Could potentially work on any conductive surface through the creation of eddy currents in the material.
In practice?
producing eddy currents strong enough is likely to cause magnetic hysteresis of the material, and runaway heating, especially in thin surfaces where intense field strengths will be needed for good attachment.
The premise is that if you have a moving magnetic field, the induced field in the conductive surface will have interaction, and thus some level of attraction. This requires either a quickly oscillating magnetic field, or a mechanically moving one.
EG, spinning disc magnets in the soles of the shoes would do it, as would a rapidly oscillinating AC current winding.
Noteworthy problems:
The thickness of the conductive surface will play a significant role in how attracted the boots are to the induced magnetic eddies. There was a mythbuster's episode that dealt with this in naturally ferromagnetic surfaces-- the flux that can be generated is proportional to the amount of material being acted on. if the plate is really thin, you will barely cling to it at all, even with very powerful magnets.
Inducing a current through an oscillating current will induce very strong hysteresis, and will run the risk of causing magnetic induction heating in the surface.

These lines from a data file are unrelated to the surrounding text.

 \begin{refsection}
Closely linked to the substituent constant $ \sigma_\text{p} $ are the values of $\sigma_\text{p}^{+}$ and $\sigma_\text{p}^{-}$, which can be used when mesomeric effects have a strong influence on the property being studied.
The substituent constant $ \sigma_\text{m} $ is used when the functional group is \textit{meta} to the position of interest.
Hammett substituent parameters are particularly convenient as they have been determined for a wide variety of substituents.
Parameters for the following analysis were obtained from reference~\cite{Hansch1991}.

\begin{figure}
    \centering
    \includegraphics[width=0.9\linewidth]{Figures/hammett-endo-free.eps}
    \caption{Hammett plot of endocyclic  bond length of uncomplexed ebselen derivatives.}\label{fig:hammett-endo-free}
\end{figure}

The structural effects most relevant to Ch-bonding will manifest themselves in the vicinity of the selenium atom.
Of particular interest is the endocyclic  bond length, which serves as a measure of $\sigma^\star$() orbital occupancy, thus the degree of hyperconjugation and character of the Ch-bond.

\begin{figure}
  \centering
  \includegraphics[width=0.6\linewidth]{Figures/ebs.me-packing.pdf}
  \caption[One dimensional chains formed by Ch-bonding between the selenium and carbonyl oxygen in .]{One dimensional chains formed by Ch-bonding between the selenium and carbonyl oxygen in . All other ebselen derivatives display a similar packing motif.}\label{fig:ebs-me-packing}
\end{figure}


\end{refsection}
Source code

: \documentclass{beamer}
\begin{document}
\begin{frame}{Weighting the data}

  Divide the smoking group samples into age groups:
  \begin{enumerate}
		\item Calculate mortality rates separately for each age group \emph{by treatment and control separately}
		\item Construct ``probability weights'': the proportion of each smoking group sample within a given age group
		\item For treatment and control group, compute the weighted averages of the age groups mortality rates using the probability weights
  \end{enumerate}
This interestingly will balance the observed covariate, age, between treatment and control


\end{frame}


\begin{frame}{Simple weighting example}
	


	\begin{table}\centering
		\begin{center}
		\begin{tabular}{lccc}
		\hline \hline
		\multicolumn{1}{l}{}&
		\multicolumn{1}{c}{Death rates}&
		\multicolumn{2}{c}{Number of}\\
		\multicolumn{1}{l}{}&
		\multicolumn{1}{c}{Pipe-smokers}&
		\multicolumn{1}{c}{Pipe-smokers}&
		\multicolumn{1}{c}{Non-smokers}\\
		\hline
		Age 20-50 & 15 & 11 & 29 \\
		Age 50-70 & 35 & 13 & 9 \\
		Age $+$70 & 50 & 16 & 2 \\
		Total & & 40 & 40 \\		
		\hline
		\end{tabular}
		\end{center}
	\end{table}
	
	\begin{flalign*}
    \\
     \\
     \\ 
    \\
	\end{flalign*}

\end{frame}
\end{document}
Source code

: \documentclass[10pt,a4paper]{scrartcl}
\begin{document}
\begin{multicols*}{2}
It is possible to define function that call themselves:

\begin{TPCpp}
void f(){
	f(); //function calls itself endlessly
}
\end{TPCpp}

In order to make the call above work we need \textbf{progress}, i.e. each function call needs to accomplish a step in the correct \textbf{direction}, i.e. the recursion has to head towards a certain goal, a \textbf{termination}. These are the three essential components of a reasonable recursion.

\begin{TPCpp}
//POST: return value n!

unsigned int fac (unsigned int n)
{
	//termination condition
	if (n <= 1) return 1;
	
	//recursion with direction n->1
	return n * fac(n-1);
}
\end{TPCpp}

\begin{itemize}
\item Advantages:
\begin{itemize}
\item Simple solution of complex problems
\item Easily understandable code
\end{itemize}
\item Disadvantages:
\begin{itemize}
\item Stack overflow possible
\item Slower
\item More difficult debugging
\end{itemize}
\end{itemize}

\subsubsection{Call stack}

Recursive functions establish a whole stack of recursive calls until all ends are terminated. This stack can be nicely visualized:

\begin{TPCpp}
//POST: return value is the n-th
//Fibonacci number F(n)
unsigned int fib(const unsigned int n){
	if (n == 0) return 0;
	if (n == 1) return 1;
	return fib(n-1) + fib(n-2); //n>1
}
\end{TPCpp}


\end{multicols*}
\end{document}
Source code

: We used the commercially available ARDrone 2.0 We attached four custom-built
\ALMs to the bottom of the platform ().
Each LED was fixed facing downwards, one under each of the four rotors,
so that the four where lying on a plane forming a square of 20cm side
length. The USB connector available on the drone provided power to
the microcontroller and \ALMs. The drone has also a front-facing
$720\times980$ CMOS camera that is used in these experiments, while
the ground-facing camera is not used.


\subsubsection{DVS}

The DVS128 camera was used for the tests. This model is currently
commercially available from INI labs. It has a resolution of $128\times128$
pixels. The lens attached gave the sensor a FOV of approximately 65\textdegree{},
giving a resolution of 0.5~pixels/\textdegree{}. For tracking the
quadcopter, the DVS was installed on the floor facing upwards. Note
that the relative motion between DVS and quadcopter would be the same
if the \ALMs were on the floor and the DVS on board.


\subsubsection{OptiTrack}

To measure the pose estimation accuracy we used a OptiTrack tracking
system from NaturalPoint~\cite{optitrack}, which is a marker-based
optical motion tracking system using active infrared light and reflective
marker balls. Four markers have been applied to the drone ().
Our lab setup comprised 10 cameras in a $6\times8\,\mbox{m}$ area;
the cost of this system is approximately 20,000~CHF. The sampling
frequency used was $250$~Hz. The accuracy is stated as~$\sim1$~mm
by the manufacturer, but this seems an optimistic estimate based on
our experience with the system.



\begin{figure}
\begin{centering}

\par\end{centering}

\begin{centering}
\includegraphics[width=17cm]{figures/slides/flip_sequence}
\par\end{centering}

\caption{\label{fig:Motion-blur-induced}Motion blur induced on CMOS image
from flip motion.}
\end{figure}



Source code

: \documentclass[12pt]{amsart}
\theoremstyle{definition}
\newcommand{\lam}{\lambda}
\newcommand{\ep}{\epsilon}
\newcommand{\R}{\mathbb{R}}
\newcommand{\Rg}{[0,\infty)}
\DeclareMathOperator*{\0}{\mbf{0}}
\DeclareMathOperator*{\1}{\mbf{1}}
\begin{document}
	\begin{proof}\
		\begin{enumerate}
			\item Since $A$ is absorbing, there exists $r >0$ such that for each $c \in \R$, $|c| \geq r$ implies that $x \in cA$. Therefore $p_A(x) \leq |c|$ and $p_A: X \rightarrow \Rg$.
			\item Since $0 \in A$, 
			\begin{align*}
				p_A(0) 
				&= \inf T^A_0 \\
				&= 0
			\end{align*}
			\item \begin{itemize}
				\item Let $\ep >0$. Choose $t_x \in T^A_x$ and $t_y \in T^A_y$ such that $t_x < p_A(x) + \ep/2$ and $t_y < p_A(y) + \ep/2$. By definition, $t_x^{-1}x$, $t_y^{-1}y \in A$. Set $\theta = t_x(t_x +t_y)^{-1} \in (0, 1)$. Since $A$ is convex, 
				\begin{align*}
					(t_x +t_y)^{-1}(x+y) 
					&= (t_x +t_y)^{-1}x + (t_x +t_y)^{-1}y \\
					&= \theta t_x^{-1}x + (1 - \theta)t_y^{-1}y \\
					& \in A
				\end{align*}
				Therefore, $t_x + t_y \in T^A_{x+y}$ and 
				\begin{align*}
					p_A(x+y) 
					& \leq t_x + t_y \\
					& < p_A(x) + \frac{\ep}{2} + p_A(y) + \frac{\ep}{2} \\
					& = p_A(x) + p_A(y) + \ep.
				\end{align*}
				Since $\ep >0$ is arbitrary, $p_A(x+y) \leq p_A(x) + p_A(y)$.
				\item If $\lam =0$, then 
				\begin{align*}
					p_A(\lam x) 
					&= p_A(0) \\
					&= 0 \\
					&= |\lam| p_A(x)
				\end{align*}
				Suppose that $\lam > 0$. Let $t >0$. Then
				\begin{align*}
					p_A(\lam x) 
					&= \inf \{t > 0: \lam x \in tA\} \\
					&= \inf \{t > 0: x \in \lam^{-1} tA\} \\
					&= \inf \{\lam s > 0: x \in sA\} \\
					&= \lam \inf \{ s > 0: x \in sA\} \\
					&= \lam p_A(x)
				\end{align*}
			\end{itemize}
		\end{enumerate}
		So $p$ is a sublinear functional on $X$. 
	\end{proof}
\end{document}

Unless you like to melt the surface you are trying to stand on, you are going to have a maximum allowable power rating going through the mag coils.
Mechanically rotating magnetic discs use very little power, but run the risk of acting like reaction wheels when not magnetically latched to a surface.
Youtube has plenty of videos demonstrating the interractions between induced magnetic fields and moving permanent magnets. The most poignant are the "neodymium magnet dropped down copper tube" ones. Basically, the induced magnetic eddies in the tube from the falling magnet partially arrest the magnet on its way down, causing it to fall very slowly, even though the pipe itself is nonmagnetic.